The Norman Conquest

A few weeks ago, I was amazed to hear from Norman’s daughter and niece, inspiring me to search the files for other pieces my dad may have written about the artist. Yesterday I discovered this story. Now it’s formatted so that I can share it here.


Norman came out of the stone cottage through the open half of the arched door. His hair was not yet brought into daytime order. He carried a towel and a bag of toiletries in one hand. The other shaded his eyes as he looked up at the mist swirling among the cliffs of the Teig. The sun had yet to appear, but already brightened the sky. He wore army fatigue pants and the liner of an army overcoat. His arms and thick chest were covered with curly gray hair matching the full beard. He was shorter than average, and wider, with a bright twinkle in his eyes. To a passing stranger to the village, he might have resembled a troll or perhaps a Jewish leprechaun if ever such a creature existed.

Shoeless, he crossed the bridge over the torrent rushing noisily toward the sea two kilometers distant.

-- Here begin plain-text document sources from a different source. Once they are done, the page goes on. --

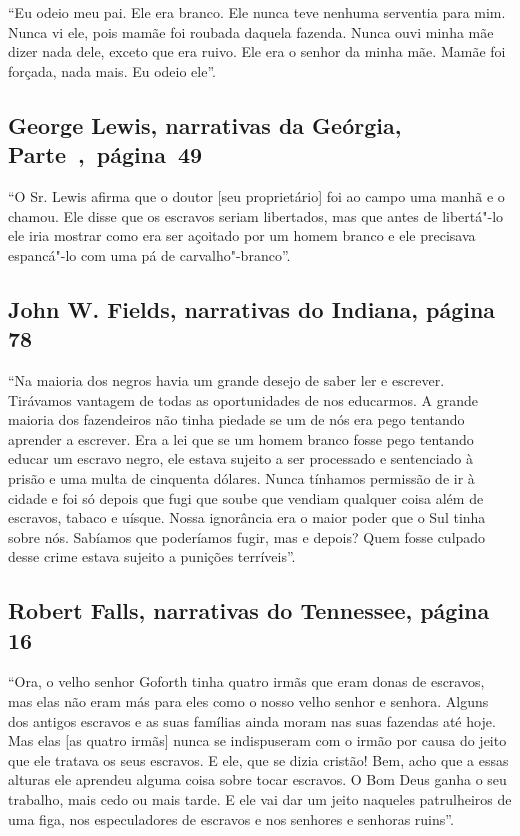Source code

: ``Eu odeio meu pai. Ele era branco. Ele nunca teve nenhuma serventia
para mim. Nunca vi ele, pois mamãe foi roubada daquela fazenda. Nunca
ouvi minha mãe dizer nada dele, exceto que era ruivo. Ele era o senhor
da minha mãe. Mamãe foi forçada, nada mais. Eu odeio ele''.

\subsection{George Lewis, narrativas da Geórgia, Parte~,~página~49}
\label{ref174}

``O Sr. Lewis afirma que o doutor {[}seu proprietário{]} foi ao campo
uma manhã e o chamou. Ele disse que os escravos seriam libertados, mas
que antes de libertá"-lo ele iria mostrar como era ser açoitado por um
homem branco e ele precisava espancá"-lo com uma pá de carvalho"-branco''.

\subsection{John W. Fields, narrativas do Indiana, página 78} \label{ref91}

``Na maioria dos negros havia um grande desejo de saber ler e escrever.
Tirávamos vantagem de todas as oportunidades de nos educarmos. A grande
maioria dos fazendeiros não tinha piedade se um de nós era pego tentando
aprender a escrever. Era a lei que se um homem branco fosse pego
tentando educar um escravo negro, ele estava sujeito a ser processado e
sentenciado à prisão e uma multa de cinquenta dólares. Nunca tínhamos
permissão de ir à cidade e foi só depois que fugi que soube que vendiam
qualquer coisa além de escravos, tabaco e uísque. Nossa ignorância era o
maior poder que o Sul tinha sobre nós. Sabíamos que poderíamos fugir,
mas e depois? Quem fosse culpado desse crime estava sujeito a punições
terríveis''.

\subsection{Robert Falls, narrativas do Tennessee, página 16} \label{ref88}

``Ora, o velho senhor Goforth tinha quatro irmãs que eram donas de
escravos, mas elas não eram más para eles como o nosso velho senhor e
senhora. Alguns dos antigos escravos e as suas famílias ainda moram nas
suas fazendas até hoje. Mas elas {[}as quatro irmãs{]} nunca se
indispuseram com o irmão por causa do jeito que ele tratava os seus
escravos. E ele, que se dizia cristão! Bem, acho que a essas alturas ele
aprendeu alguma coisa sobre tocar escravos. O Bom Deus ganha o seu
trabalho, mais cedo ou mais tarde. E ele vai dar um jeito naqueles
patrulheiros de uma figa, nos especuladores de escravos e nos senhores e
senhoras ruins''.

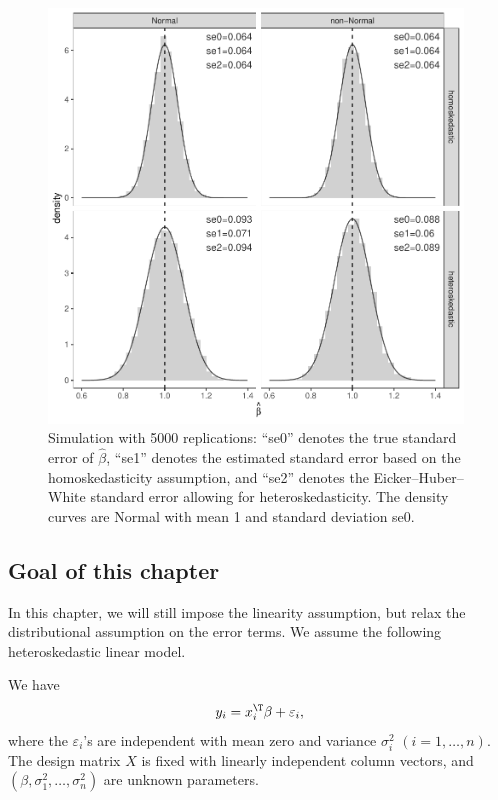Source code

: \begin{figure}[t]
\centering
\includegraphics[width=0.98\textwidth]{figures/asymptoticinference_ggplot.pdf}
\caption{Simulation with 5000 replications: ``se0'' denotes the true standard error of $\hat{\beta}$, ``se1'' denotes the estimated standard error based on the homoskedasticity assumption, and ``se2'' denotes the Eicker--Huber--White standard error allowing for heteroskedasticity. The density curves are Normal with mean 1 and standard deviation se0.}
\label{fig::simulation-nonnormal-heteroskedasticity}
\end{figure}



\subsection{Goal of this chapter}

In this chapter, we will still impose the linearity assumption, but
relax the distributional assumption on the error terms. We assume the following heteroskedastic linear model.


\begin{assumption}
\label{assume::heteroskedasticity-lm}
We have
\[
y_{i}=x_{i}^{\T}\beta+\varepsilon_{i},
\]
where the $\varepsilon_{i}$'s are independent
with mean zero and variance $\sigma_{i}^{2}$ $(i=1,\ldots,n)$.
The design matrix $X$ is fixed with linearly independent column vectors, and $(\beta,\sigma^{2}_1, \ldots, \sigma^2_n)$
are unknown parameters. 
\end{assumption}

He took a shaving mirror from the bag and hung it on a peg driven by him years ago into the retaining wall bordering the cobbled path along the torrent. Then he removed the khaki liner, reached behind him to drape it over the wood railing of the bridge, and tied the towel around his waist.

His breath condensed in short puffs as he bent to the basin hollowed from solid rock. He scooped cold water from the basin and snorted and snuffled through his beard before tossing more over his chest and arms. With the towel he dried himself and pulled it back and forth across the pelt on his back.

After brushing his hair into some semblance of order, great waves of curly gray and black, he whipped up a lather in his palm and covered his cheeks in such a way that he would be left with muttonchops reaching his beard. Three strokes on each side, looking askance each way, and he was shaved. A quick rinse with the water overflowing from the basin, a brisk rub with the towel and he gathered his belongings and walked back across the bridge on feet still bare and thick with hair like a goat.

Now in his seventies, he had made this his morning ritual for decades. Recently, especially in the winter, he had taken to carrying pails of water into the house to heat by the fireplace, or if he did not want to build a fire or had no kindling or logs, on the butane cook stove. He lived on a pension from the US Army, which long ago was enough to live on in Paris, where he returned after studying art in Brooklyn on the GI bill. But prices in Paris soared in the ‘fifties. Even though he was selling as well as many of his expatriate friends, eventually he followed some of them south.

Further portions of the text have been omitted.